***** ENTRIES PROVIDED
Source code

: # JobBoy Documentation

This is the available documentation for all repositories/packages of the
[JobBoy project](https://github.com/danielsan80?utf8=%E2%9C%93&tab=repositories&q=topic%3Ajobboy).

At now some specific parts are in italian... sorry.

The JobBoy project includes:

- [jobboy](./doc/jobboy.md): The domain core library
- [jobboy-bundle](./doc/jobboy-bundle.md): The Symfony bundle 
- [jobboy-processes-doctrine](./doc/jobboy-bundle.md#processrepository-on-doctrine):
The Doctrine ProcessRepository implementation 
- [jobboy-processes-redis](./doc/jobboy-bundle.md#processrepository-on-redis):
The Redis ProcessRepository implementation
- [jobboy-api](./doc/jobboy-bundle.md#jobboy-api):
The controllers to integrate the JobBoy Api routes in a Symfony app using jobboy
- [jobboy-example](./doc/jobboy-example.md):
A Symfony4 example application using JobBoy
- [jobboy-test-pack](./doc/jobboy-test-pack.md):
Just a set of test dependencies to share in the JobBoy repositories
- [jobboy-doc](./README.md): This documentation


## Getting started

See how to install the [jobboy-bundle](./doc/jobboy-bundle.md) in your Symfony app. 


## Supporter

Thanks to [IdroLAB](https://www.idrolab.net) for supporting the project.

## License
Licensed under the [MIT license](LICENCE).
**********
▸ WHAT YOU ARE ASKED TO DO
Lines with the word "processes" in them should be copied from the preceding records.

▸ ANSWER SPACE
- [jobboy-processes-doctrine](./doc/jobboy-bundle.md#processrepository-on-doctrine):
- [jobboy-processes-redis](./doc/jobboy-bundle.md#processrepository-on-redis):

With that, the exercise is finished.